◆ Rendered images with source text
####################
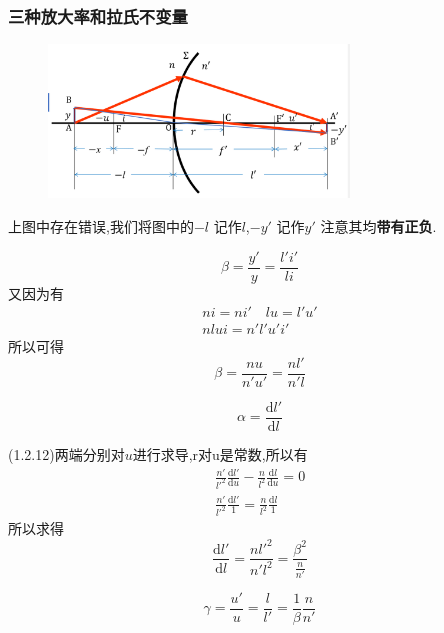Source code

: \subsubsection{三种放大率和拉氏不变量}
        \begin{figure}[H]
            \centering
            \includegraphics[width=8cm]{img/1.3.png}
            \end{figure}
上图中存在错误,我们将图中的$-l$ 记作$l$,$-y'$ 记作$y'$ 注意其均\textbf{带有正负}.
\begin{description}[leftmargin=0.7cm,style=nextline,nosep]%
    \item[横向放大率] 
     \begin{equation}
     \beta=\frac{y'}{y}=\frac{l'i'}{li}\tag{1.2.20}
     \end{equation}
     又因为有
\begin{align}
    ni=ni' \quad lu=l'u' \tag{1.2.21.bre 1}\\
        nlui=n'l'u'i'  \tag{1.2.21.bre 2}
\end{align}
所以可得
\begin{equation}
\beta=\frac{nu}{n'u'}=\frac{nl'}{n'l} \tag{1.2.21}
\end{equation}
    \item[横向(垂轴)放大率] 
    \begin{equation}
    \alpha=\frac{\mathrm{d}{ l'}}{\mathrm{d}{l}}
    \end{equation}
    \item[轴向放大率] (1.2.12)两端分别对$u$进行求导,r对u是常数,所以有
    \begin{align}
      \frac{n'}{l'^2}\frac{\mathrm{d}{l'}}{\mathrm{d}{u}}-\frac{n}{l^2}\frac{\mathrm{d}{l}}{\mathrm{d}{u}}=0 \tag{1.2.22.bef 1}\\ 
      \frac{n'}{l'^2}\frac{\mathrm{d}{l'}}{1}=\frac{n}{l^2}\frac{\mathrm{d}{l}}{1}\tag{1.2.22.bef 1}
    \end{align}
    所以求得
    \begin{equation}
    \frac{\mathrm{d}{l'}}{\mathrm{d}{l}}=\frac{nl'^2}{n'l^2}=\frac{\beta^2}{\frac{n}{n'}} \tag{1.2.22}
    \end{equation}
    \item[角放大率]
    \begin{equation}
    \gamma=\frac{u'}{u}=\frac{l}{l'}=\frac{1}{\beta}\frac{n}{n'} \tag{1.2.23}
    \end{equation} 
\end{description}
####################
Set the lines above down again, word for word, from the first through the one containing "ni=ni' \quad lu=l'u'"; pictures excluded.

Source code

: \subsubsection{三种放大率和拉氏不变量}
        \begin{figure}[H]
            \centering
            \includegraphics[width=8cm]{img/1.3.png}
            \end{figure}
上图中存在错误,我们将图中的$-l$ 记作$l$,$-y'$ 记作$y'$ 注意其均\textbf{带有正负}.
\begin{description}[leftmargin=0.7cm,style=nextline,nosep]%
    \item[横向放大率] 
     \begin{equation}
     \beta=\frac{y'}{y}=\frac{l'i'}{li}\tag{1.2.20}
     \end{equation}
     又因为有
\begin{align}
    ni=ni' \quad lu=l'u' \tag{1.2.21.bre 1}\\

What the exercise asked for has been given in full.